Hukum Mengonsumsi Makanan
yang Kehalalannya Diragukan
Pertanyaan:
Assalamu ‘alaikum wr. wb. Redaksi NU Online, kami sering kali mendapatkan hidangan daging hewan yang halal. Tetapi kami ragu apakah daging hewan ini diolah sesuai ketentuan agama. Apakah kami tetap dapat memakan hidangan yang meragukan? Demikian kami sampaikan, atas jawabannya kami ucapkan terima kasih. Wassalamu ‘alaikum wr. wb.
Subhan – Serang
Jawaban:
Assalamu ‘alaikum wr. wb. Penanya dan pembaca
yang budiman. Semoga Allah memberikan rahmat-Nya kepada kita semua. Kita sering
kali mengonsumsi daging hewan yang halal baik ayam, sapi, kambing, maupun
daging halal lainnya dengan aneka cara penghidangan. Pengalaman ini sering kita
lewati. Namun semua itu sampai di atas meja makan kita atau di dapur kita tanpa
kita ketahui bagaimana cara penyembelihannya.
Perihal mengonsumsi makanan yang kehalalannya
diragukan karena cara penyembelihannya, ulama berbeda pendapat. Bagi ulama
Syafi’i, seorang penyembelih dianjurkan untuk membaca “bismillah” berdasarkan
Surat Al-An’am ayat 118. Menurut mereka, baca “bismillah” tidak wajib ketika
menyembelih hewan. Jika tidak membaca bismillah secara sengaja atau lupa,
daging hewan sembelihannya tetap halal. Sedangkan Imam Abu Hanifah menyatakan
bahwa daging hewan itu tidak halal jika penyembelih sengaja tidak membaca
“bismillah.”
Adapun Surat Al-An’am ayat 118 berbunyi
sebagai berikut:
فَكُلُوا
مِمَّا ذُكِرَ اسْمُ اللَّهِ عَلَيْهِ إِنْ كُنْتُمْ بِآيَاتِهِ مُؤْمِنِينَ
Artinya, “Makanlah hewan-hewan (halal) yang
disebut nama Allah (saat menyembelihnya), jika kamu mengimani ayat-ayat-Nya.”

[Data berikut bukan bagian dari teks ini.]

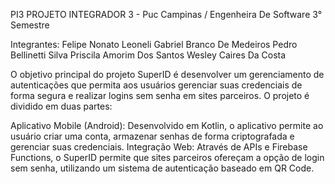 PI3
PROJETO INTEGRADOR 3 - Puc Campinas / Engenheira De Software 3° Semestre

Integrantes: 
Felipe Nonato Leoneli
Gabriel Branco De Medeiros
Pedro Bellinetti Silva
Priscila Amorim Dos Santos
Wesley Caires Da Costa

O objetivo principal do projeto SuperID é desenvolver um gerenciamento de autenticações que permita aos usuários gerenciar suas credenciais de forma segura e realizar logins sem senha em sites parceiros. O projeto é dividido em duas partes:

Aplicativo Mobile (Android): Desenvolvido em Kotlin, o aplicativo permite ao usuário criar uma conta, armazenar senhas de forma criptografada e gerenciar suas credenciais.
Integração Web: Através de APIs e Firebase Functions, o SuperID permite que sites parceiros ofereçam a opção de login sem senha, utilizando um sistema de autenticação baseado em QR Code.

Para ulama mazhab Syafi’i mencoba menjawab
pandangan Imam Abu Hanifah dengan Surat Al-Maidah ayat 3, ayat 5, dan sejumlah
hadits riwayat Imam Bukhari. Argumentasi mazhab Syafi’i ini disebutkan oleh
Al-Khatib As-Syarbini dalam karyanya, Mughnil Muhtaj, berikut ini:
وأجاب
أئمتنا بقوله تعالى { حرمت عليكم الميتة والدم } إلى قوله : { إلا ما ذكيتم }
فأباح المذكى ولم يذكر التسمية، وبأن الله تعالى أباح ذبائح أهل الكتاب بقوله
تعالى : { وطعام الذين أوتوا الكتاب حل لكم } وهم لا يسمون غالبا ، فدل على أنها
غير واجبة ، وبقول عائشة رضي الله تعالى عنها { إن قوما قالوا يا رسول الله إن
قومنا حديثو عهد بالجاهلية يأتونا بلحام لا ندري أذكروا اسم الله عليها أم لم
يذكروا أنأكل منها ؟ فقال : اذكروا اسم الله وكلوا } رواه البخاري ولو كان واجبا
لما أجاز الأكل مع الشك
Artinya, “Ulama kami menjawab (pandangan
Hanafi) dengan firman Allah, ‘Bangkai, darah, dan …kecuali apa yang kalian
sembelih,’ (Surat Al-Maidah ayat 3).
Allah membolehkan (kita untuk mengonsumsi)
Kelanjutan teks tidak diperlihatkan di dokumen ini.